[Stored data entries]
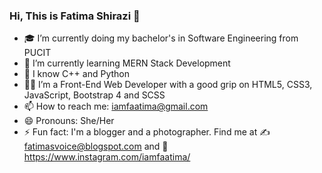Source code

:### Hi, This is Fatima Shirazi 👋




- 🎓 I’m currently doing my bachelor's in Software Engineering from PUCIT
- 🌱 I’m currently learning MERN Stack Development
- 🌱 I know C++ and Python
- 👩‍💼 I’m a Front-End Web Developer with a good grip on HTML5, CSS3, JavaScript, Bootstrap 4 and SCSS
- 📫 How to reach me: iamfaatima@gmail.com
- 😄 Pronouns: She/Her
- ⚡ Fun fact: I'm a blogger and a photographer. Find me at ✍️fatimasvoice@blogspot.com and 📸https://www.instagram.com/iamfaatima/

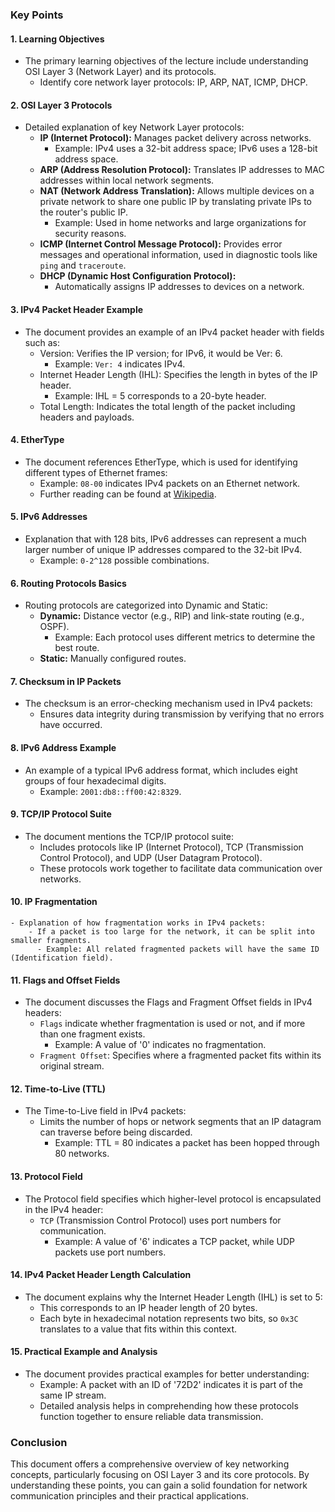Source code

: 

### Key Points

#### 1. **Learning Objectives**
   - The primary learning objectives of the lecture include understanding OSI Layer 3 (Network Layer) and its protocols.
     - Identify core network layer protocols: IP, ARP, NAT, ICMP, DHCP.

#### 2. **OSI Layer 3 Protocols**
   - Detailed explanation of key Network Layer protocols:
     - **IP (Internet Protocol):** Manages packet delivery across networks.
       - Example: IPv4 uses a 32-bit address space; IPv6 uses a 128-bit address space.
     - **ARP (Address Resolution Protocol):** Translates IP addresses to MAC addresses within local network segments.
     - **NAT (Network Address Translation):** Allows multiple devices on a private network to share one public IP by translating private IPs to the router's public IP.
       - Example: Used in home networks and large organizations for security reasons.
     - **ICMP (Internet Control Message Protocol):** Provides error messages and operational information, used in diagnostic tools like `ping` and `traceroute`.
     - **DHCP (Dynamic Host Configuration Protocol):**
       - Automatically assigns IP addresses to devices on a network.

#### 3. **IPv4 Packet Header Example**
   - The document provides an example of an IPv4 packet header with fields such as:
     - Version: Verifies the IP version; for IPv6, it would be Ver: 6.
       - Example: `Ver: 4` indicates IPv4.
     - Internet Header Length (IHL): Specifies the length in bytes of the IP header.
       - Example: IHL = 5 corresponds to a 20-byte header.
     - Total Length: Indicates the total length of the packet including headers and payloads.

#### 4. **EtherType**
   - The document references EtherType, which is used for identifying different types of Ethernet frames:
       - Example: `08-00` indicates IPv4 packets on an Ethernet network.
     - Further reading can be found at [Wikipedia](https://en.wikipedia.org/wiki/EtherType).

#### 5. **IPv6 Addresses**
   - Explanation that with 128 bits, IPv6 addresses can represent a much larger number of unique IP addresses compared to the 32-bit IPv4.
     - Example: `0-2^128` possible combinations.

#### 6. **Routing Protocols Basics**
   - Routing protocols are categorized into Dynamic and Static:
       - **Dynamic:** Distance vector (e.g., RIP) and link-state routing (e.g., OSPF).
         - Example: Each protocol uses different metrics to determine the best route.
     - **Static:** Manually configured routes.

#### 7. **Checksum in IP Packets**
   - The checksum is an error-checking mechanism used in IPv4 packets:
       - Ensures data integrity during transmission by verifying that no errors have occurred.

#### 8. **IPv6 Address Example**
   - An example of a typical IPv6 address format, which includes eight groups of four hexadecimal digits.
     - Example: `2001:db8::ff00:42:8329`.

#### 9. **TCP/IP Protocol Suite**
   - The document mentions the TCP/IP protocol suite:
       - Includes protocols like IP (Internet Protocol), TCP (Transmission Control Protocol), and UDP (User Datagram Protocol).
     - These protocols work together to facilitate data communication over networks.

#### 10. **IP Fragmentation**
    - Explanation of how fragmentation works in IPv4 packets:
        - If a packet is too large for the network, it can be split into smaller fragments.
          - Example: All related fragmented packets will have the same ID (Identification field).

#### 11. **Flags and Offset Fields**
   - The document discusses the Flags and Fragment Offset fields in IPv4 headers:
       - `Flags` indicate whether fragmentation is used or not, and if more than one fragment exists.
         - Example: A value of '0' indicates no fragmentation.
     - `Fragment Offset`: Specifies where a fragmented packet fits within its original stream.

#### 12. **Time-to-Live (TTL)**
   - The Time-to-Live field in IPv4 packets:
       - Limits the number of hops or network segments that an IP datagram can traverse before being discarded.
         - Example: TTL = 80 indicates a packet has been hopped through 80 networks.

#### 13. **Protocol Field**
   - The Protocol field specifies which higher-level protocol is encapsulated in the IPv4 header:
       - `TCP` (Transmission Control Protocol) uses port numbers for communication.
         - Example: A value of '6' indicates a TCP packet, while UDP packets use port numbers.

#### 14. **IPv4 Packet Header Length Calculation**
   - The document explains why the Internet Header Length (IHL) is set to 5:
       - This corresponds to an IP header length of 20 bytes.
     - Each byte in hexadecimal notation represents two bits, so `0x3C` translates to a value that fits within this context.

#### 15. **Practical Example and Analysis**
   - The document provides practical examples for better understanding:
       - Example: A packet with an ID of '72D2' indicates it is part of the same IP stream.
     - Detailed analysis helps in comprehending how these protocols function together to ensure reliable data transmission.

### Conclusion
This document offers a comprehensive overview of key networking concepts, particularly focusing on OSI Layer 3 and its core protocols. By understanding these points, you can gain a solid foundation for network communication principles and their practical applications.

- **Brief**
Give the data again word for word, without images.

- **Written response**
Source code

:### Hi, This is Fatima Shirazi 👋




- 🎓 I’m currently doing my bachelor's in Software Engineering from PUCIT
- 🌱 I’m currently learning MERN Stack Development
- 🌱 I know C++ and Python
- 👩‍💼 I’m a Front-End Web Developer with a good grip on HTML5, CSS3, JavaScript, Bootstrap 4 and SCSS
- 📫 How to reach me: iamfaatima@gmail.com
- 😄 Pronouns: She/Her
- ⚡ Fun fact: I'm a blogger and a photographer. Find me at ✍️fatimasvoice@blogspot.com and 📸https://www.instagram.com/iamfaatima/

Source code

: 

### Key Points

#### 1. **Learning Objectives**
   - The primary learning objectives of the lecture include understanding OSI Layer 3 (Network Layer) and its protocols.
     - Identify core network layer protocols: IP, ARP, NAT, ICMP, DHCP.

#### 2. **OSI Layer 3 Protocols**
   - Detailed explanation of key Network Layer protocols:
     - **IP (Internet Protocol):** Manages packet delivery across networks.
       - Example: IPv4 uses a 32-bit address space; IPv6 uses a 128-bit address space.
     - **ARP (Address Resolution Protocol):** Translates IP addresses to MAC addresses within local network segments.
     - **NAT (Network Address Translation):** Allows multiple devices on a private network to share one public IP by translating private IPs to the router's public IP.
       - Example: Used in home networks and large organizations for security reasons.
     - **ICMP (Internet Control Message Protocol):** Provides error messages and operational information, used in diagnostic tools like `ping` and `traceroute`.
     - **DHCP (Dynamic Host Configuration Protocol):**
       - Automatically assigns IP addresses to devices on a network.

#### 3. **IPv4 Packet Header Example**
   - The document provides an example of an IPv4 packet header with fields such as:
     - Version: Verifies the IP version; for IPv6, it would be Ver: 6.
       - Example: `Ver: 4` indicates IPv4.
     - Internet Header Length (IHL): Specifies the length in bytes of the IP header.
       - Example: IHL = 5 corresponds to a 20-byte header.
     - Total Length: Indicates the total length of the packet including headers and payloads.

#### 4. **EtherType**
   - The document references EtherType, which is used for identifying different types of Ethernet frames:
       - Example: `08-00` indicates IPv4 packets on an Ethernet network.
     - Further reading can be found at [Wikipedia](https://en.wikipedia.org/wiki/EtherType).

#### 5. **IPv6 Addresses**
   - Explanation that with 128 bits, IPv6 addresses can represent a much larger number of unique IP addresses compared to the 32-bit IPv4.
     - Example: `0-2^128` possible combinations.

#### 6. **Routing Protocols Basics**
   - Routing protocols are categorized into Dynamic and Static:
       - **Dynamic:** Distance vector (e.g., RIP) and link-state routing (e.g., OSPF).
         - Example: Each protocol uses different metrics to determine the best route.
     - **Static:** Manually configured routes.

#### 7. **Checksum in IP Packets**
   - The checksum is an error-checking mechanism used in IPv4 packets:
       - Ensures data integrity during transmission by verifying that no errors have occurred.

#### 8. **IPv6 Address Example**
   - An example of a typical IPv6 address format, which includes eight groups of four hexadecimal digits.
     - Example: `2001:db8::ff00:42:8329`.

#### 9. **TCP/IP Protocol Suite**
   - The document mentions the TCP/IP protocol suite:
       - Includes protocols like IP (Internet Protocol), TCP (Transmission Control Protocol), and UDP (User Datagram Protocol).
     - These protocols work together to facilitate data communication over networks.

#### 10. **IP Fragmentation**
    - Explanation of how fragmentation works in IPv4 packets:
        - If a packet is too large for the network, it can be split into smaller fragments.
          - Example: All related fragmented packets will have the same ID (Identification field).

#### 11. **Flags and Offset Fields**
   - The document discusses the Flags and Fragment Offset fields in IPv4 headers:
       - `Flags` indicate whether fragmentation is used or not, and if more than one fragment exists.
         - Example: A value of '0' indicates no fragmentation.
     - `Fragment Offset`: Specifies where a fragmented packet fits within its original stream.

#### 12. **Time-to-Live (TTL)**
   - The Time-to-Live field in IPv4 packets:
       - Limits the number of hops or network segments that an IP datagram can traverse before being discarded.
         - Example: TTL = 80 indicates a packet has been hopped through 80 networks.

#### 13. **Protocol Field**
   - The Protocol field specifies which higher-level protocol is encapsulated in the IPv4 header:
       - `TCP` (Transmission Control Protocol) uses port numbers for communication.
         - Example: A value of '6' indicates a TCP packet, while UDP packets use port numbers.

#### 14. **IPv4 Packet Header Length Calculation**
   - The document explains why the Internet Header Length (IHL) is set to 5:
       - This corresponds to an IP header length of 20 bytes.
     - Each byte in hexadecimal notation represents two bits, so `0x3C` translates to a value that fits within this context.

#### 15. **Practical Example and Analysis**
   - The document provides practical examples for better understanding:
       - Example: A packet with an ID of '72D2' indicates it is part of the same IP stream.
     - Detailed analysis helps in comprehending how these protocols function together to ensure reliable data transmission.

### Conclusion
This document offers a comprehensive overview of key networking concepts, particularly focusing on OSI Layer 3 and its core protocols. By understanding these points, you can gain a solid foundation for network communication principles and their practical applications.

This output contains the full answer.